§ Required work
Everything in the listing below from the line containing "This CSV file contains the raw" through the line containing "Explore, modify, or run the code as needed." must be repeated exactly; the remaining lines are not wanted.

§ Data
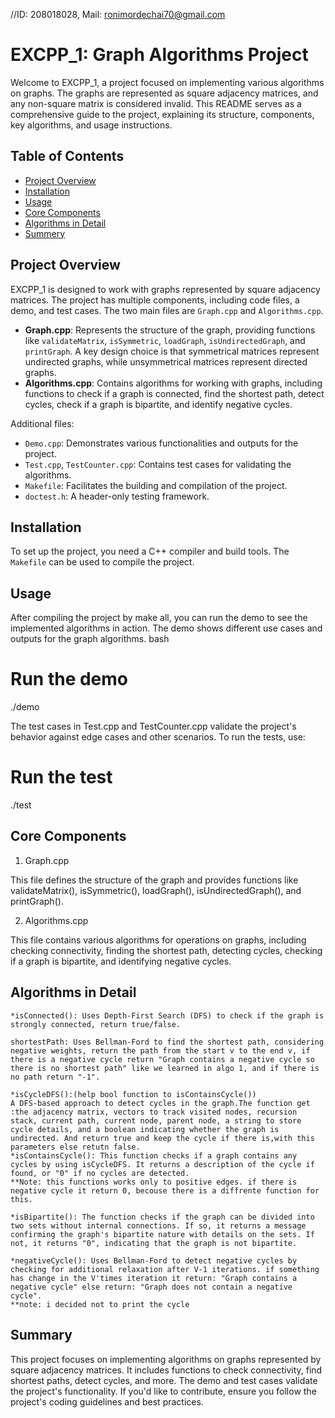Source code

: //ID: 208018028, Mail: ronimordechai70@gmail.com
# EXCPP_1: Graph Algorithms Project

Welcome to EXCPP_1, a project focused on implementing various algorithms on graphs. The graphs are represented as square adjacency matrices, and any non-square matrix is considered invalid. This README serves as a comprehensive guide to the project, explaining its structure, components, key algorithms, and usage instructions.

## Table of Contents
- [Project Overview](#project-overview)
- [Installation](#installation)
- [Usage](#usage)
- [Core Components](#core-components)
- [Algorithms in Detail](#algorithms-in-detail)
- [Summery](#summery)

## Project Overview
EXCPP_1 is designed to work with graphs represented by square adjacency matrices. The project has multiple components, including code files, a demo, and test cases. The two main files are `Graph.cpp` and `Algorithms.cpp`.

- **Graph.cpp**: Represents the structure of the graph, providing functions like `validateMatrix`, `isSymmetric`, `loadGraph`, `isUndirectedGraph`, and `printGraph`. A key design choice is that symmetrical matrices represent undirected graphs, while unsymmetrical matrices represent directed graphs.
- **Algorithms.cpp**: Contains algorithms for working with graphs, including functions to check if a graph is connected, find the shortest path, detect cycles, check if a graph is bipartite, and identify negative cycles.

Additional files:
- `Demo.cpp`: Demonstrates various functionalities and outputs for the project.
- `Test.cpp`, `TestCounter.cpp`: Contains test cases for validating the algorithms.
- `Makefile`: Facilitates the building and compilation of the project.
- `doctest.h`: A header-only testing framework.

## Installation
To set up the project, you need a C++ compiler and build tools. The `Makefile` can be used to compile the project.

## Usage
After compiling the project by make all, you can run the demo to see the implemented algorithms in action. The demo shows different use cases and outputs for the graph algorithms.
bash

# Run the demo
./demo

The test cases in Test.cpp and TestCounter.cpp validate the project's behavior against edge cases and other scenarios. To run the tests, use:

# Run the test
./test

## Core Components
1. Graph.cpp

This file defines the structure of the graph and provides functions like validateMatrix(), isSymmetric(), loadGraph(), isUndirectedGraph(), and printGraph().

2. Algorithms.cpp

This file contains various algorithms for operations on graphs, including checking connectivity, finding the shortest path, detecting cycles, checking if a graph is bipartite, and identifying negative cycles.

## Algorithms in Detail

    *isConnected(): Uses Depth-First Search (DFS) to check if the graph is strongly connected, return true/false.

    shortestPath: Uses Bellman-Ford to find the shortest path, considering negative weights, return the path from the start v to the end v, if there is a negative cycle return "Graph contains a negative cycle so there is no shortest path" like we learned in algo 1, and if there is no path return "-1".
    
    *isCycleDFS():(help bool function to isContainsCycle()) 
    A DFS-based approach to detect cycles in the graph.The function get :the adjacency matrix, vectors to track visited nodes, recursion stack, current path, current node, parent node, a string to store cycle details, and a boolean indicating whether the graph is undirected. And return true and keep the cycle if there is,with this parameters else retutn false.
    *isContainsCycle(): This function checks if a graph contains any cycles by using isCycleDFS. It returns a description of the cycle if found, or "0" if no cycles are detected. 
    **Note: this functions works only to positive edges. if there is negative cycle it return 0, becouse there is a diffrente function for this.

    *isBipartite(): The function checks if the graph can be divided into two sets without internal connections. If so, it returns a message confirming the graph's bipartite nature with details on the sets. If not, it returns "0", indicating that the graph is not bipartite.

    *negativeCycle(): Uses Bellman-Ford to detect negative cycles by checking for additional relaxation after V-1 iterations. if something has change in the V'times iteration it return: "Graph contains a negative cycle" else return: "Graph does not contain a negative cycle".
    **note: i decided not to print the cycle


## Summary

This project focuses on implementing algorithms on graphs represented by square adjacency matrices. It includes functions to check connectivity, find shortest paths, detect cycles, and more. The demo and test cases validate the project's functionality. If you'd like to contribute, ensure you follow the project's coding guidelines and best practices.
* * *
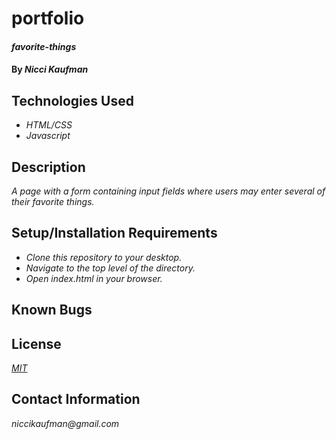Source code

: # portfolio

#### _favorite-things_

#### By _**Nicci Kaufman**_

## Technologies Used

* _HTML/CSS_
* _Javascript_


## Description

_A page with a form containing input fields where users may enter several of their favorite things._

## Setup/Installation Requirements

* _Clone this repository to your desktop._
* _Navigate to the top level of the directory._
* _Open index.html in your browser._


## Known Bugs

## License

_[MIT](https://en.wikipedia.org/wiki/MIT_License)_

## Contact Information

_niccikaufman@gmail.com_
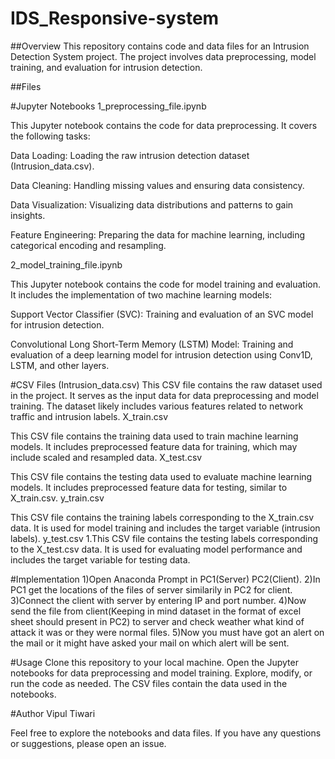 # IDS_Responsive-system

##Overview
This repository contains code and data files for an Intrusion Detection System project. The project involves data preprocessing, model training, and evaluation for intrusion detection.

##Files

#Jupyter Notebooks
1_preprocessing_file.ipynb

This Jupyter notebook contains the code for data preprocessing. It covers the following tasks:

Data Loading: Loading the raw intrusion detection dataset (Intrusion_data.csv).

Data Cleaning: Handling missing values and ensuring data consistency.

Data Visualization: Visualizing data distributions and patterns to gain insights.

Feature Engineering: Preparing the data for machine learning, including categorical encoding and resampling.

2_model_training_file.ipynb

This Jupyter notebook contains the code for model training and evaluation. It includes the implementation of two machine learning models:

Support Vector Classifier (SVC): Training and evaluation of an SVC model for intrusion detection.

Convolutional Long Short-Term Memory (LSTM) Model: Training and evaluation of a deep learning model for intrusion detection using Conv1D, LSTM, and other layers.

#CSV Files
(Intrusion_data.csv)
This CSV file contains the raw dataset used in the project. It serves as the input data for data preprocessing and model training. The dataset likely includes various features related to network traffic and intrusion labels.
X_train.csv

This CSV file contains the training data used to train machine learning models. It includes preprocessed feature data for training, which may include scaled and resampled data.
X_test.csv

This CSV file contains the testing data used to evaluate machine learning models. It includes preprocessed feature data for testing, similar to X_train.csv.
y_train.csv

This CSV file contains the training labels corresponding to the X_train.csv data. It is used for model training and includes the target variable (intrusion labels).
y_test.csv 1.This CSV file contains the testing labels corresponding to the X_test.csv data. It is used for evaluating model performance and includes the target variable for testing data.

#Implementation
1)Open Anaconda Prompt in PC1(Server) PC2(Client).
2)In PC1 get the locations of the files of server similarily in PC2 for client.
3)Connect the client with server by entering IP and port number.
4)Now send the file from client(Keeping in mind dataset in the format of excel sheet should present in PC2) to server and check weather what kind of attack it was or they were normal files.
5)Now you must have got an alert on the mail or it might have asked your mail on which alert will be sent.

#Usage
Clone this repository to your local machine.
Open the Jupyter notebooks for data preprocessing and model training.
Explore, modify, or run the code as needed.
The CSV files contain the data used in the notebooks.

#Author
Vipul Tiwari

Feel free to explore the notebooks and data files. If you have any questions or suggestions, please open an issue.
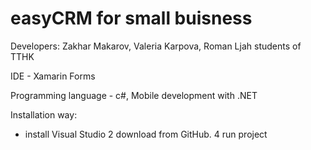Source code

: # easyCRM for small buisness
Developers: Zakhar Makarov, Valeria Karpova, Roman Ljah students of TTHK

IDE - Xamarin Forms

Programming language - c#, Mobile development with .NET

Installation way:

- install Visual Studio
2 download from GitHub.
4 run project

§ Your response
This CSV file contains the raw dataset used in the project. It serves as the input data for data preprocessing and model training. The dataset likely includes various features related to network traffic and intrusion labels.
X_train.csv

This CSV file contains the training data used to train machine learning models. It includes preprocessed feature data for training, which may include scaled and resampled data.
X_test.csv

This CSV file contains the testing data used to evaluate machine learning models. It includes preprocessed feature data for testing, similar to X_train.csv.
y_train.csv

This CSV file contains the training labels corresponding to the X_train.csv data. It is used for model training and includes the target variable (intrusion labels).
y_test.csv 1.This CSV file contains the testing labels corresponding to the X_test.csv data. It is used for evaluating model performance and includes the target variable for testing data.

#Implementation
1)Open Anaconda Prompt in PC1(Server) PC2(Client).
2)In PC1 get the locations of the files of server similarily in PC2 for client.
3)Connect the client with server by entering IP and port number.
4)Now send the file from client(Keeping in mind dataset in the format of excel sheet should present in PC2) to server and check weather what kind of attack it was or they were normal files.
5)Now you must have got an alert on the mail or it might have asked your mail on which alert will be sent.

#Usage
Clone this repository to your local machine.
Open the Jupyter notebooks for data preprocessing and model training.
Explore, modify, or run the code as needed.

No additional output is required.